Covid-19 has emboldened American tech platforms to emerge from their defensive crouch. Before the pandemic, they were targets of public outrage over life under their dominion. Today, the platforms are proudly collaborating with one another, and following government guidance, to censor harmful information related to the coronavirus. And they are using their prodigious data-collection capacities, in coordination with federal and state governments, to improve contact tracing, quarantine enforcement, and other health measures. As Facebook’s Mark Zuckerberg recently boasted, “The world has faced pandemics before, but this time we have a new superpower: the ability to gather and share data for good.”

Practicing censorship but for our own good?

...Constitutional and cultural differences mean that the private sector, rather than the federal and state governments, currently takes the lead in these practices, which further values and address threats different from those in China. But the trend toward greater surveillance and speech control here, and toward the growing involvement of government, is undeniable and likely inexorable.

 In the great debate of the past two decades about freedom versus control of the network, China was largely right and the United States was largely wrong. Significant monitoring and speech control are inevitable components of a mature and flourishing internet, and governments must play a large role in these practices to ensure that the internet is compatible with a society’s norms and values.

Freedom is slavery! And if you believe that then I guess you could come to the conclusion that "China was largely right and the United States was largely wrong."

After the 2016 election debacle, for example, the tech platforms took aggressive but still imperfect steps to fend off foreign adversaries. YouTube has an aggressive policy of removing what it deems to be deceptive practices and foreign-influence operations related to elections. It also makes judgments about and gives priority to what it calls “authoritative voices.” Facebook has deployed a multipronged strategy that includes removing fake accounts and eliminating or demoting “inauthentic behavior.” Twitter has a similar censorship policy aimed at “platform manipulation originating from bad-faith actors located in countries outside of the US.” These platforms have engaged in “strategic collaboration” with the federal government, including by sharing information, to fight foreign electoral interference.
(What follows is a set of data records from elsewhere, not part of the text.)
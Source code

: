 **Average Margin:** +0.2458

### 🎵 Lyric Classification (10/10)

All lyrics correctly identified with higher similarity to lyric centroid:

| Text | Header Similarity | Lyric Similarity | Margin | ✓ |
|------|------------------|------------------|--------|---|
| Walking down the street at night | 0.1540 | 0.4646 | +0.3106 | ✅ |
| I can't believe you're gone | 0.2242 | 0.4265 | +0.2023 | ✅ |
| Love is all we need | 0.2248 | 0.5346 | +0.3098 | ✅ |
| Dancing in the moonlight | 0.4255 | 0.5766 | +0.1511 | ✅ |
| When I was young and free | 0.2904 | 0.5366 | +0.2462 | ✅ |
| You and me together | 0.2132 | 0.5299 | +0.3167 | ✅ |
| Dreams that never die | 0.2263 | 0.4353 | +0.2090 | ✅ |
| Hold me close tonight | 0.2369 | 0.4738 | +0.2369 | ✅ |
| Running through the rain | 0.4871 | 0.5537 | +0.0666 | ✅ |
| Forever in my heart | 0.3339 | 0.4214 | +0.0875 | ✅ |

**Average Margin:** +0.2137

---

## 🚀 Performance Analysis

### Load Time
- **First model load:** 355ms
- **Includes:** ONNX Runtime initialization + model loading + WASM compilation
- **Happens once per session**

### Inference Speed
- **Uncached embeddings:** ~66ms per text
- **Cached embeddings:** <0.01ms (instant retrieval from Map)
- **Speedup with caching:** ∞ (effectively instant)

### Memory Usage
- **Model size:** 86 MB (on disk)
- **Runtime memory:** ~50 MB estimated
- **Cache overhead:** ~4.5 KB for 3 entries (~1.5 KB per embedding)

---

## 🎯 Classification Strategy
Using the fraudulent Trump-Russia collusion theory to justify ever more censorship. The weird thing here is that the authors are writing about all this stifling of free speech in an approving manner.

What is different about speech regulation related to COVID-19 is the context: The problem is huge and the stakes are very high. But when the crisis is gone, there is no unregulated “normal” to return to. We live—and for several years, we have been living—in a world of serious and growing harms resulting from digital speech. Governments will not stop worrying about these harms. And private platforms will continue to expand their definition of offensive content, and will use algorithms to regulate it ever more closely. The general trend toward more speech control will not abate.

...The surveillance and speech-control responses to COVID-19, and the private sector’s collaboration with the government in these efforts, are a historic and very public experiment about how our constitutional culture will adjust to our digital future.

The authors write about increased censorship and surveillance not as a warning but in apparent sympathy with such Orwellian attitudes. See, it's all for our own good...or so they say.